Re Australian Education Union (AEU Case)
- Earlier, R v Coldham had expanded the meaning of ‘industry’ in s 51(xxxv)
- Consequently, the non-trading activities of many State government departments came under the meaning of industry.
- A dispute arose when the Victorian government offered redundancy packages to some school teachers and health worker.
- The union sought to bring the dispute under a federal award.
- Mason CJ, Brennan, Deane, Toohey, Gaudron, and McHugh JJ:
- Existence of States and capacity to function are not to be impaired by federal awards covering a vast majority of employees if the awards were confined to fixing minimum wages and working conditions which take account of their functions and responsibilities.
- There is no distinction between governmental functions and trading functions of government.
- An award should not affect the integrity or autonomy of a State.
- Two categories of employees:
- (a) non-high level officers; and
- (b) high level officers.
- With respect to (a) category, the following are critical to the capacity of a State to function:
- Determining the number and identity of person to hire (how many to hire and who to hire);
- Determining periods of appointment (part-time ,full-time, for a limited period, until retirement etc)
- Determining the number and identity of person to terminate with or without notice on grounds of redundancy (how many to terminate, who to terminate) (p 232)
- A Commonwealth law that interferes with the above will be unconstitutional.
- Category (b) includes ministers, ministerial assistance and advisers, heads of departments and high level statutory office holders, parliamentary officers and judges.
- With respect to category (b), the following are critical to a State’s capacity to function:
- All the powers mentioned with respect to category (a)
- Powers to determine terms and conditions.
- The Court stated:
- There may be a question, in some areas of employment, whether an award regulating promotion and transfer would amount to an infringement.
- The answer would turn on matters of degree, including the character and responsibilities of the employee (para 392)
NSW v Commonwealth (Work Choices Case)
- s 117 of the Act empowered the Full Bench of the AIRC to restrain a State industrial tribunal from dealing with a matter pending before the Federal AIRC.
- A State award given contrary to a restraining order is void.
- Similar provisions existed in IR law, unchallenged since 1904.
- Plaintiffs argued that this affects the capacity of the State to ‘function as a government’ and to ‘exercise constitutional functions’.
- Gleeson CJ, Gummow, Hayne, Heydon, and Crennan JJ:
- Interference which s 117 permits is relatively minor.
- The interest of a State in having a ‘State industrial authority’ determine a matter is not so vital to the functioning of the State that it affects the capacity of the State to ‘function as a government’ or to ‘exercise constitutional functions’. (para 392)

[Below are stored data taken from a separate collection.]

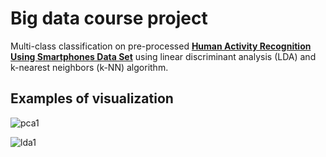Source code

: # Big data course project
Multi-class classification on pre-processed <a href="https://archive.ics.uci.edu/ml/datasets/human+activity+recognition+using+smartphones"><b>
Human Activity Recognition Using Smartphones Data Set</b></a> using linear discriminant analysis (LDA) and k-nearest neighbors (k-NN) algorithm.

## Examples of visualization

![pca1](https://user-images.githubusercontent.com/56606076/152987082-432c637d-4ebb-41c2-be4a-d691f480836d.jpg)

![lda1](https://user-images.githubusercontent.com/56606076/152987075-6a045acd-6b98-4af5-bbba-1bafb000fe06.jpg)
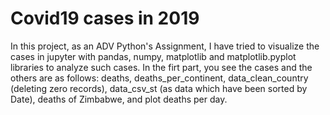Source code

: # Covid19 cases in 2019

In this project, as an ADV Python's Assignment, I have tried to visualize the cases in jupyter 
  with pandas, numpy, matplotlib and matplotlib.pyplot libraries to analyze such cases.
In the firt part, you see the cases and the others are as follows: deaths, deaths_per_continent, 
  data_clean_country (deleting zero records), data_csv_st (as data which have been sorted by Date), deaths of Zimbabwe, and plot deaths per day.
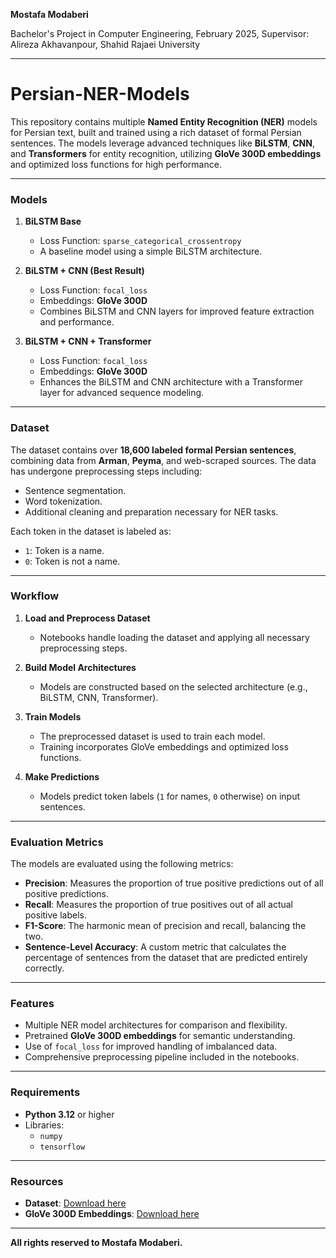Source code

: **Mostafa Modaberi**

Bachelor's Project in Computer Engineering, February 2025, Supervisor: Alireza Akhavanpour, Shahid Rajaei University

---

# Persian-NER-Models  

This repository contains multiple **Named Entity Recognition (NER)** models for Persian text, built and trained using a rich dataset of formal Persian sentences. The models leverage advanced techniques like **BiLSTM**, **CNN**, and **Transformers** for entity recognition, utilizing **GloVe 300D embeddings** and optimized loss functions for high performance.

---

### Models  
1. **BiLSTM Base**  
   - Loss Function: `sparse_categorical_crossentropy`  
   - A baseline model using a simple BiLSTM architecture.

2. **BiLSTM + CNN (Best Result)**  
   - Loss Function: `focal_loss`  
   - Embeddings: **GloVe 300D**  
   - Combines BiLSTM and CNN layers for improved feature extraction and performance.

3. **BiLSTM + CNN + Transformer**  
   - Loss Function: `focal_loss`  
   - Embeddings: **GloVe 300D**  
   - Enhances the BiLSTM and CNN architecture with a Transformer layer for advanced sequence modeling.

---

### Dataset  
The dataset contains over **18,600 labeled formal Persian sentences**, combining data from **Arman**, **Peyma**, and web-scraped sources. The data has undergone preprocessing steps including:  
- Sentence segmentation.  
- Word tokenization.  
- Additional cleaning and preparation necessary for NER tasks.  

Each token in the dataset is labeled as:  
- `1`: Token is a name.  
- `0`: Token is not a name.  

---

### Workflow  
1. **Load and Preprocess Dataset**  
   - Notebooks handle loading the dataset and applying all necessary preprocessing steps.

2. **Build Model Architectures**  
   - Models are constructed based on the selected architecture (e.g., BiLSTM, CNN, Transformer).  

3. **Train Models**  
   - The preprocessed dataset is used to train each model.  
   - Training incorporates GloVe embeddings and optimized loss functions.  

4. **Make Predictions**  
   - Models predict token labels (`1` for names, `0` otherwise) on input sentences.

---

### Evaluation Metrics  
The models are evaluated using the following metrics:  
- **Precision**: Measures the proportion of true positive predictions out of all positive predictions.  
- **Recall**: Measures the proportion of true positives out of all actual positive labels.  
- **F1-Score**: The harmonic mean of precision and recall, balancing the two.  
- **Sentence-Level Accuracy**: A custom metric that calculates the percentage of sentences from the dataset that are predicted entirely correctly.  

---

### Features  
- Multiple NER model architectures for comparison and flexibility.  
- Pretrained **GloVe 300D embeddings** for semantic understanding.  
- Use of `focal_loss` for improved handling of imbalanced data.  
- Comprehensive preprocessing pipeline included in the notebooks.  

---

### Requirements  
- **Python 3.12** or higher  
- Libraries:  
  - `numpy`  
  - `tensorflow`  

---

### Resources  
- **Dataset**: [Download here](https://www.dropbox.com/scl/fi/ln64xjqlwd4665u9sp2bq/Full_Dataset.rar?rlkey=g5aa4zefy2xpj98n3x8ihjcp2&st=bg907w5p&dl=0)  
- **GloVe 300D Embeddings**: [Download here](https://raw.githubusercontent.com/HaniehP/PersianNER/refs/heads/master/glove300d.txt.zip)  

---

**All rights reserved to Mostafa Modaberi.**
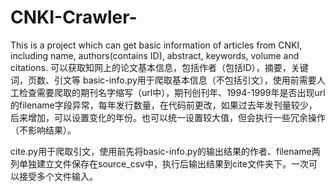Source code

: # CNKI-Crawler-
This is a project which can get basic information of articles from CNKI, including name, authors(contains ID), abstract, keywords, volume and citations. 可以获取知网上的论文基本信息，包括作者（包括ID），摘要，关键词，页数、引文等
basic-info.py用于爬取基本信息（不包括引文），使用前需要人工检查需要爬取的期刊名字缩写（url中），期刊创刊年、1994-1999年是否出现url的filename字段异常，每年发行数量，在代码前更改，如果过去年发刊量较少，后来增加，可以设置变化的年份。也可以统一设置较大值，但会执行一些冗余操作（不影响结果）。

cite.py用于爬取引文，使用前先将basic-info.py的输出结果的作者、filename两列单独建立文件保存在source_csv中，执行后输出结果到cite文件夹下。一次可以接受多个文件输入。
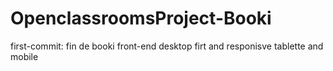 # OpenclassroomsProject-Booki
first-commit: fin de booki front-end desktop firt and responisve tablette and mobile
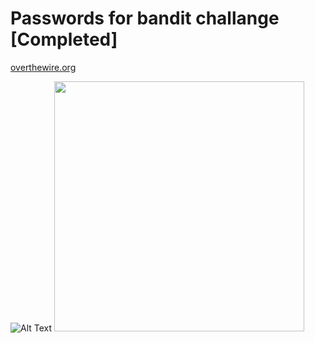 # Passwords for bandit challange [Completed]
<a href='https://overthewire.org/wargames/' alt="#">overthewire.org</a>

![Alt Text](https://github.com/apollxo/bandit/hey.gif)
<img src="https://github.com/apollxo/bandit/hey.gif" width="400" height="400" />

Clarke v Commissioner of Taxation
- Clarke was a member of the SA lower house from 1993 to 2002.
- He was entitled to superannuation under the Parliamentary Superannuation Act 1948 (SA) and other State schemes.
- He was asked to pay superannuation surcharge tax chargeable under federal law.
- Held unanimously: Cth Act was invalid insofaras the surcharge applied to the superannuation benefits of state legislators.
- Joint judgment [62]:
- State legislators are within that class of persons ‘at the higher levels of government’
- They are critical to the State’s capacity to function as a government
- Hence the State needs to retain the ability to fix the terms and conditions under which they serve.
- French CJ listed 6 matters relevant to the question whether a Commonwealth law fails for unconstitutionally burdening States [34]
- (1) Whether the law in question singles out one or more of the States and imposes a special burden or disability on them which is not imposed on persons generally;
- (2) Whether the operation of a law of general application imposes a particular burden or disability on the States;
- (3) The effect of the law upon the capacity of the States to exercise their constitutional powers.
- (4) The effect of the law upon the exercise of their functions by the States.
- (5) The nature of the capacity of functions affected.
- (6) The extent to which the constitutional head of power under which the law is made authorises its discriminatory application.